Hello everybody,

is it possible to add the inverse() Method in Matrix3f the same way it’s in TransformMatrix ?

It would be useful for me and i think for lot’s of people since inverting a matrix is often used in Matrix calculation.

(i can extend Matrix 3f and make it myself but i think it would be a good addition to the core of jme )

bye,

Adenthar.

Sure, I need that for Mat4 myself… I’ll look into it.

Add this to Matrix3f:

public Matrix3f inverseLocal()

{

float d00 = m11 * m22 - m12 * m21;

float d10 = m01 * m22 - m02 * m21;

float d20 = m01 * m12 - m02 * m11;

float d01 = m10 * m22 - m12 * m20;

float d11 = m00 * m22 - m02 * m20;

float d21 = m00 * m12 - m02 * m10;

float d02 = m10 * m21 - m11 * m20;

float d12 = m00 * m21 - m01 * m20;

float d22 = m00 * m11 - m01 * m10;

float det = m00 * d00 - m01 * d01 + m02 * d02;

m00 = d00 / det;

m01 = -d10 / det;

m02 = d20 / det;

m10 = -d01 / det;

m11 = d11 / det;

m12 = -d21 / det;

m20 = d02 / det;

m21 = -d12 / det;

m22 = d22 / det;

return this;

}

I've been trying to do dot3 bump mapping using register combiners, which seems to need inverse matrices.. Never did manage to get it to work properly :?

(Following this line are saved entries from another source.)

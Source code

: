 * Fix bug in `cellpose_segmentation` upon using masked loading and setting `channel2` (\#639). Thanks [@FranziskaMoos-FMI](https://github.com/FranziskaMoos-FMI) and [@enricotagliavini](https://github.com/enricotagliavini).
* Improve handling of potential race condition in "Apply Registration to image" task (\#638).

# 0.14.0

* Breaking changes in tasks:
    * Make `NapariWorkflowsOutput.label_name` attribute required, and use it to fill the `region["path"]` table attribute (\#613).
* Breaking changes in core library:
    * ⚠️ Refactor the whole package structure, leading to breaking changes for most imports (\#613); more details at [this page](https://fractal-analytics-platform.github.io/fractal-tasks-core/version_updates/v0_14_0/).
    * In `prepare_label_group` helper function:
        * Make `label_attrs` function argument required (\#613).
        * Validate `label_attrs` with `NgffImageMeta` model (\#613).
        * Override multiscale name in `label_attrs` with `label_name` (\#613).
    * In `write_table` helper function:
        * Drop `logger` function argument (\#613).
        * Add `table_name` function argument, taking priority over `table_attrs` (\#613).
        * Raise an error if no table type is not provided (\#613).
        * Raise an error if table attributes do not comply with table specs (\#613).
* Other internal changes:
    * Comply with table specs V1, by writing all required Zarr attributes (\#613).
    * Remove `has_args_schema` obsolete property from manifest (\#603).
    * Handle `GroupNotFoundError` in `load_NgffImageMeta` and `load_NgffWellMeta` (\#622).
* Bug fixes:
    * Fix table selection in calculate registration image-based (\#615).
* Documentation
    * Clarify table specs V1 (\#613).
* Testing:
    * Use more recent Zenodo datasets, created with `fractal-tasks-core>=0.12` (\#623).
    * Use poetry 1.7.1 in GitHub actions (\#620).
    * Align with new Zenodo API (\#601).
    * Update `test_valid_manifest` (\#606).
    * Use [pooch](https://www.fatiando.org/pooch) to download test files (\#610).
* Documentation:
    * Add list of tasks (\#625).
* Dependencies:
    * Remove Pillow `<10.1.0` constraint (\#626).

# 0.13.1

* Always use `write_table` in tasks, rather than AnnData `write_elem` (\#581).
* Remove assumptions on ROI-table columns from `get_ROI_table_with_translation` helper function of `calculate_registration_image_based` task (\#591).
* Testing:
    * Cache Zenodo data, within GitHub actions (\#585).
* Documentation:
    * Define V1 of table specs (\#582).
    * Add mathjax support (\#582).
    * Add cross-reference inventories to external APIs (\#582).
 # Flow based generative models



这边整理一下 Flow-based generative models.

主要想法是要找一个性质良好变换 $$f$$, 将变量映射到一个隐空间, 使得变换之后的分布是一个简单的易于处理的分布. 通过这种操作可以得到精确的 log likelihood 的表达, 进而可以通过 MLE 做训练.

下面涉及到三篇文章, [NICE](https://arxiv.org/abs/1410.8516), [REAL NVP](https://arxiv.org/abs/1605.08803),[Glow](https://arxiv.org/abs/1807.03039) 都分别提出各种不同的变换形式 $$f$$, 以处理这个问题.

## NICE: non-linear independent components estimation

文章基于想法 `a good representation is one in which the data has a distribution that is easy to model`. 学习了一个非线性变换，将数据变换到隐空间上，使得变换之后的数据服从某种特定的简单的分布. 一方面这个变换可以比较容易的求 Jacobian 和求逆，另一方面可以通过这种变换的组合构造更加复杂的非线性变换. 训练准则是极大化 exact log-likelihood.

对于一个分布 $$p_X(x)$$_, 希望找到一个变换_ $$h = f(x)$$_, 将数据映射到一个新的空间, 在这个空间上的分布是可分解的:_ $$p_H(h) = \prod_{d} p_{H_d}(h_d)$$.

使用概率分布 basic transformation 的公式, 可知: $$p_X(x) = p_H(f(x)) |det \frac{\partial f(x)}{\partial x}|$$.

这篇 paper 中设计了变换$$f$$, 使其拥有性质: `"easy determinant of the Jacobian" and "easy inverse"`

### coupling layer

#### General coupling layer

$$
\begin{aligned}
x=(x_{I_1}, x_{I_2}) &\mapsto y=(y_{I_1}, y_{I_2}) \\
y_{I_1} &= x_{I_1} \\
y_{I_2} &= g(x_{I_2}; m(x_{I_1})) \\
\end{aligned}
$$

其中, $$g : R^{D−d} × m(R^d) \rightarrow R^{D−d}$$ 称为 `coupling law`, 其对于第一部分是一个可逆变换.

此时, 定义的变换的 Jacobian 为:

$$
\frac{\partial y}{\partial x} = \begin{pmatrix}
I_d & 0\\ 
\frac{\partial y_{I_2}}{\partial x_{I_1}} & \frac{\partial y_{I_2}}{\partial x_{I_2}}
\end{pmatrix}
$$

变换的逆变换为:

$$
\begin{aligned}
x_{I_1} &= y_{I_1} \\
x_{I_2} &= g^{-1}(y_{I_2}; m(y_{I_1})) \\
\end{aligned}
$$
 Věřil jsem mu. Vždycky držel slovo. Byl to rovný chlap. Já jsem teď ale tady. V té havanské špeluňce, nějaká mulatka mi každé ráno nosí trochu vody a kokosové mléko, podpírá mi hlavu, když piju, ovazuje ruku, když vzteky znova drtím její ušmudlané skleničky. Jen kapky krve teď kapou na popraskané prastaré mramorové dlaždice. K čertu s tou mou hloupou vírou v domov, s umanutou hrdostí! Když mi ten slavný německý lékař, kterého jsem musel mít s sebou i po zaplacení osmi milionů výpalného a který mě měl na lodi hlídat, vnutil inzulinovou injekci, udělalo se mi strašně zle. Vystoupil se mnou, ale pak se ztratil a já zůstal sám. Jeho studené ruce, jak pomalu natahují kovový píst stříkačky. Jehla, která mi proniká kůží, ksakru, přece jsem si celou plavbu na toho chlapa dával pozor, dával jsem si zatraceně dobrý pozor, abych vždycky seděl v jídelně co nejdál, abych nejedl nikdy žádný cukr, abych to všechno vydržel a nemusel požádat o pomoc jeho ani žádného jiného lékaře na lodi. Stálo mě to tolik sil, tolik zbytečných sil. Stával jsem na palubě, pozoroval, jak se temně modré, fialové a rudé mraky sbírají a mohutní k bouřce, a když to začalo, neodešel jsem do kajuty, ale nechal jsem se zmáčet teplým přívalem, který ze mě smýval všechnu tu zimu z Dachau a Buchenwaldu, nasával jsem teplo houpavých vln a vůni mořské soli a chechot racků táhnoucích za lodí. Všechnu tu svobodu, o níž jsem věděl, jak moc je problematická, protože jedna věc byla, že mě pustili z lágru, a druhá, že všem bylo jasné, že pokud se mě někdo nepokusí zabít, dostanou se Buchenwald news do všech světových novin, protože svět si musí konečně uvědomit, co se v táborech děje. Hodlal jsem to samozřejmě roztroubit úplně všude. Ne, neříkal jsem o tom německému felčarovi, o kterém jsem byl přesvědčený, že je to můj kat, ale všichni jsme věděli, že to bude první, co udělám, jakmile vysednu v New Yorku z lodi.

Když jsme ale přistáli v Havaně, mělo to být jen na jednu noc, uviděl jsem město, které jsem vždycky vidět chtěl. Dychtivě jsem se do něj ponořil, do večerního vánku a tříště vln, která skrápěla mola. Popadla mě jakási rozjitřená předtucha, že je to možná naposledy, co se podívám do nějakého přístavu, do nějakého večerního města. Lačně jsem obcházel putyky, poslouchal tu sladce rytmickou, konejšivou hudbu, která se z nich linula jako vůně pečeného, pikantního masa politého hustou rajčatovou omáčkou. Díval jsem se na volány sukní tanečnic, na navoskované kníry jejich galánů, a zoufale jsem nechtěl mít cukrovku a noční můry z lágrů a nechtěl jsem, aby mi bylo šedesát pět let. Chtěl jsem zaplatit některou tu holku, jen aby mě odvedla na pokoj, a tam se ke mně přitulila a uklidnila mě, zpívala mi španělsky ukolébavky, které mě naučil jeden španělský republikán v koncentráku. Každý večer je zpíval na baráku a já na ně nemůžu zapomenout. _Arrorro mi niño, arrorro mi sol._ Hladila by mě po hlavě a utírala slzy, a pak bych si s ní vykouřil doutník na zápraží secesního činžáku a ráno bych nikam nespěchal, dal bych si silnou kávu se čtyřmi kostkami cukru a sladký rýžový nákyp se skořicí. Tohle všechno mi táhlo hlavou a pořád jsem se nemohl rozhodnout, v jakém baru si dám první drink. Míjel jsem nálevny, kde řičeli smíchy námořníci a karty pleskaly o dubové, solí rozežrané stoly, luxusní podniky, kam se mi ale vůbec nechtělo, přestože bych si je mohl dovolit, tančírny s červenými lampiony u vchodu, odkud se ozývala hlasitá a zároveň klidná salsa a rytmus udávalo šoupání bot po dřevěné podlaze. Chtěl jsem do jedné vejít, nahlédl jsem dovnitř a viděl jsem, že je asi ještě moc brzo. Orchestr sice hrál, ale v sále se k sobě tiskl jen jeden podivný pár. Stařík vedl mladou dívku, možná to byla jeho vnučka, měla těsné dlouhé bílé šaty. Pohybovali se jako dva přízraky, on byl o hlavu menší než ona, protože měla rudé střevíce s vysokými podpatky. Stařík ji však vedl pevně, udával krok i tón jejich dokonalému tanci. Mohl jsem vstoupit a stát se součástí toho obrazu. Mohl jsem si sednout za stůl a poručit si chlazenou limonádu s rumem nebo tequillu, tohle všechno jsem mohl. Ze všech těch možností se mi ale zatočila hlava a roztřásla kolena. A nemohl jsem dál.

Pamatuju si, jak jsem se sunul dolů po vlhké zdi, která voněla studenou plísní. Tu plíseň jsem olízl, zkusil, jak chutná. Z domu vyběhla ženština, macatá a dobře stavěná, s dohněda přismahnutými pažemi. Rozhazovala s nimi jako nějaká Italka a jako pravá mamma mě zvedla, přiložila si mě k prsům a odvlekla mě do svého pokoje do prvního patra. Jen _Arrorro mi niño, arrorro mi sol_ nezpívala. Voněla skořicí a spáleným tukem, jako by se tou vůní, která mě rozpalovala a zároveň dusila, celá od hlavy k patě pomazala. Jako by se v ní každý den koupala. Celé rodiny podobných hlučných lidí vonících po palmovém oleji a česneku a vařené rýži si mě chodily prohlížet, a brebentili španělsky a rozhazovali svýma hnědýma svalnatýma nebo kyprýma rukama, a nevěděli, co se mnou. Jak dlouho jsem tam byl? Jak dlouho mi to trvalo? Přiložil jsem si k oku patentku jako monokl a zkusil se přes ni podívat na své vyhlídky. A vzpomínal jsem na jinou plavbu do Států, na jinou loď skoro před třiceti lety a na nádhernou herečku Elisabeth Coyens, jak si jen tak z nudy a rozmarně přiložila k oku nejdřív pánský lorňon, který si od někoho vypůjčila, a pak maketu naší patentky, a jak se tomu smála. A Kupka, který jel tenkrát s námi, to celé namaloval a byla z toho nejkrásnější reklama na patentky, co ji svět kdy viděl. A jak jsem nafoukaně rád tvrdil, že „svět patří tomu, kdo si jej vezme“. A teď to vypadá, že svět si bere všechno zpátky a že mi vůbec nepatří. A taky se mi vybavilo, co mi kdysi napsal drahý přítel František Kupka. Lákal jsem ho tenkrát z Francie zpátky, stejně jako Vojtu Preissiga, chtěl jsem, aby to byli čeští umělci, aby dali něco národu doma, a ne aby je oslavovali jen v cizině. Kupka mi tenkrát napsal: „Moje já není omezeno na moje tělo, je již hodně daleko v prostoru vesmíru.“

Thanks, but actually just got done revamping both Matrix3f and Matrix4f… Matrix4f was extensively redone to get away from arrays and fall in line with how matrix3f is done. (which includes adding several new methods to it.) I also added determinant, adjoint, and inverse methods to both. This is in cvs now.

Maybe I missed something… but after updating from cvs just a couple of minutes ago, jme wouldn’t complie anymore. The problem appears to be here, in TransformMatrix:

public void mult(float scalar) {

rot.multiply(scalar);

translation.mult(scalar);

scale.multLocal(scalar);

}

The compiler complains about Matrix3f not having a multiply(float) method. Which, as i found looking there, is actually right.

Sorry, it was just not checked in. saw that and checked it in just now. ://

Thanks renanse for this quick update

one remark : i believed that inverting a 3*3 matrix could be done by putting line as column and column as line (i mean the determinant method was not needed, see TransormMatrix.invertRotInPlace()). Am i wrong ?

bye,

Adenthar.

As far as I remember that only works for rotation matrices. The full determinant-based approach works on any 3x3 matrix.